Norwich made mistakes on and off the pitch, from top to bottom, but to indulge in the blame game is futile. City rose from the ashes as a unified football club. They must sink back a level now without the fractures and the divisions that characterised their decline the last time they exited the top flight.

To magnify the sense of loss and financial pain triggered by relegation would simply be counter-productive and damaging. Most knew this moment would arrive before Sunderland brushed aside a disinterested West Brom on Wednesday night in the north-east.

There has been a growing sense of inevitability ever since the turn of the year and the enduring failure to arrest a downward spiral of depressing performances and dire results. Chris Hughton was the first casualty but we will never know whether a swifter departure would have engineered a passage to safety. Cardiff City jettisoned Malky Mackay in December. Fulham indulged in a frenetic burst of managerial poker during the closing weeks and both join the Canaries in the Football League next season.

Those who shape the club from the inside must take responsibility in order to draw a line under a sour episode in a fertile period of growth. But there also needs to be a sense of perspective.

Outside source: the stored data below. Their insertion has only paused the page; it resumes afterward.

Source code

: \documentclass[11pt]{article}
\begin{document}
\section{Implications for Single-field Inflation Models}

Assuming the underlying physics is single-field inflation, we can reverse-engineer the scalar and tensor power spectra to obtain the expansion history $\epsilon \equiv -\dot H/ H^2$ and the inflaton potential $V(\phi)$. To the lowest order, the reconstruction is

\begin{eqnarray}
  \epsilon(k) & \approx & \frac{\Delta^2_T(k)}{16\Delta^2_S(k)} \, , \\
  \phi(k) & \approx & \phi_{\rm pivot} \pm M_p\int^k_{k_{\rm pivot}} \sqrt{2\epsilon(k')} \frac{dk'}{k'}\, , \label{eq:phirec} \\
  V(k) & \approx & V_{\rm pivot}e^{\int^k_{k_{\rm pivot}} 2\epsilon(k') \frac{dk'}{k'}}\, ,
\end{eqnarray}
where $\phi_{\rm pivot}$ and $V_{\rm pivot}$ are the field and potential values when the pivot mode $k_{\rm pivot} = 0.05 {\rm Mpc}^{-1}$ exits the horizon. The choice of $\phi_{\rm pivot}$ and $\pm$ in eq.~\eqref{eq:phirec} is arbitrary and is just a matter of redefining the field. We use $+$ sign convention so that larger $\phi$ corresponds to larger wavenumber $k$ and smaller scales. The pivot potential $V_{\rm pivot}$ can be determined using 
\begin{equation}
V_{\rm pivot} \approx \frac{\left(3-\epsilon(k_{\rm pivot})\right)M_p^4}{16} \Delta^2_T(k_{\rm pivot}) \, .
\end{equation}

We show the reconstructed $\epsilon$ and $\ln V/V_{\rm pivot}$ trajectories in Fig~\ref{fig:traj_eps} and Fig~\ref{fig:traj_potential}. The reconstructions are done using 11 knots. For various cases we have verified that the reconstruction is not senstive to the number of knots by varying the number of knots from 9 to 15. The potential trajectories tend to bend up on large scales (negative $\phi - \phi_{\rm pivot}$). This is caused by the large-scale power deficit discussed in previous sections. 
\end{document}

It is too simplistic to put forward one theory for City's inability to build on two campaigns of consolidation and reap the benefits of a club record transfer outlay last summer. Trying to unpick such a tangled knot of contradictions will never produce one definitive answer.

You can look at managerial failings, or the deficiencies among this group of players, or even the response of the club to address what increasingly felt like a malaise. They are all factors for those who may seek to apportion culpability.

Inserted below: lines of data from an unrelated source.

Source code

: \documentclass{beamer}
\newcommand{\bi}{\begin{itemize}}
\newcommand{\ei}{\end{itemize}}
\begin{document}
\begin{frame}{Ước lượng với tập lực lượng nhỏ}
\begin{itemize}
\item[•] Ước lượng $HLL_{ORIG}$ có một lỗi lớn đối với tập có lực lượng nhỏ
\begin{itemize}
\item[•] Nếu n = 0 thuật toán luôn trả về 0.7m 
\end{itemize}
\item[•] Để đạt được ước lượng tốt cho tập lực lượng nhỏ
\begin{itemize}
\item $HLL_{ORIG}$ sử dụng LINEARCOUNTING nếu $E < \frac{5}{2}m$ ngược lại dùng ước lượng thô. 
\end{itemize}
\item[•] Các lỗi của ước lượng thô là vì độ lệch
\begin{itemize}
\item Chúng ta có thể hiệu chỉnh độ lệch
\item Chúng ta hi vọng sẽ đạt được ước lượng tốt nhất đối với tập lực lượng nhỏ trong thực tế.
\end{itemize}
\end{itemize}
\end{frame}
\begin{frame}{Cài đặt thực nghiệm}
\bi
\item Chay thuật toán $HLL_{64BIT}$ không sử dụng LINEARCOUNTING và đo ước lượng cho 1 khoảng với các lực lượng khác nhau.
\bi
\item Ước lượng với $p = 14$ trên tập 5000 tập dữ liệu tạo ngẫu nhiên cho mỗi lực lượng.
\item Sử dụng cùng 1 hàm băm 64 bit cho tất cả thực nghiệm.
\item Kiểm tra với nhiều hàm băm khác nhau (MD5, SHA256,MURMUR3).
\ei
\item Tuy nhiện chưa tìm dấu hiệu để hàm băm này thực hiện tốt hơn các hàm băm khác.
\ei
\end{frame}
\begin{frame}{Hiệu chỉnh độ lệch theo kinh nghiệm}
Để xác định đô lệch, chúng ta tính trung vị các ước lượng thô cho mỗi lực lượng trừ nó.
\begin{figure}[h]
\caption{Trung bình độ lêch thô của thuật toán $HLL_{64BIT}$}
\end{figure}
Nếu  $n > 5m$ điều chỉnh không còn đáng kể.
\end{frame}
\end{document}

Norwich's ambitious attempt at progression stalled along the way over these past nine months and they began to regress just as clubs such as Crystal Palace and Swansea City and even the Black Cats acquired the formula to survive.

Many who yearned for Hughton's departure prior to the spring berated the club's custodians for what they perceived as apparent inaction. The same charge must not be levelled now. It needs a decisive response to placate a frustrated fan base who have experienced similar turbulence before in recent times and who know the inherent dangers from a prolonged hangover.

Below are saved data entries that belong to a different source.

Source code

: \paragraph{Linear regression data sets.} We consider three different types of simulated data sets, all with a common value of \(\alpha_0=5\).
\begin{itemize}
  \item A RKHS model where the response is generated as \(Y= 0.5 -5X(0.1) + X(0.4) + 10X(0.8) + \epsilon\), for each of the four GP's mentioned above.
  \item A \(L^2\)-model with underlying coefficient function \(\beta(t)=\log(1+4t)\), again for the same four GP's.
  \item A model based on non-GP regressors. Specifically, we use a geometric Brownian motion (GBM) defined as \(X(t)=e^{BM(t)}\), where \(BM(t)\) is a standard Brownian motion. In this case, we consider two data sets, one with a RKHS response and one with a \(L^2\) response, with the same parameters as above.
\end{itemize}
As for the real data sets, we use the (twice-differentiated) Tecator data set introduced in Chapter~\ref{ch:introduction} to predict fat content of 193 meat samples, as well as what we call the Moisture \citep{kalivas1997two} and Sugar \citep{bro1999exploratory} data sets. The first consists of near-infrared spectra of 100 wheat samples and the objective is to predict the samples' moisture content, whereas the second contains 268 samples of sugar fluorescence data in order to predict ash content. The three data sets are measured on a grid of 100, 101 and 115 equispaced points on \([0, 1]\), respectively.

Norwich as a club has so much going for it. That is hard to comprehend in the midst of fresh disappointment, but it is true. They have a loyal, passionate support and an enviable balance sheet.

In a modern era defined by financial instability they are a solvent and progressive club and they will need to maximise such favourable conditions. The Championship is a jungle, a gruelling test of endurance and only the delusional would confidently predict City can return imminently. To give themselves the best chance they need clarity in respect of the managerial situation surrounding Neil Adams, and they must limit the destabilising impact of an inevitable churn across the playing squad.

The Canaries were in a privileged position to recruit highly-rated talent in recent trading windows because they had the Premier League cache and financial muscle. Whether those individuals embellished their own reputations in a lost cause is highly debatable, but the pragmatic nature of this business means there will still be takers over the summer. City's top brass have to decide who they want and who they can realistically keep on the playing staff. The two are not mutually exclusive, but given the contraction in their revenue streams they are in a weaker bargaining position than at any point since promotion to the Premier League.

That is just one aspect of the jarring reality they face from today. Norwich must embark on a new cycle; one they either embrace after digesting some harsh lessons or risk committing the same mistakes.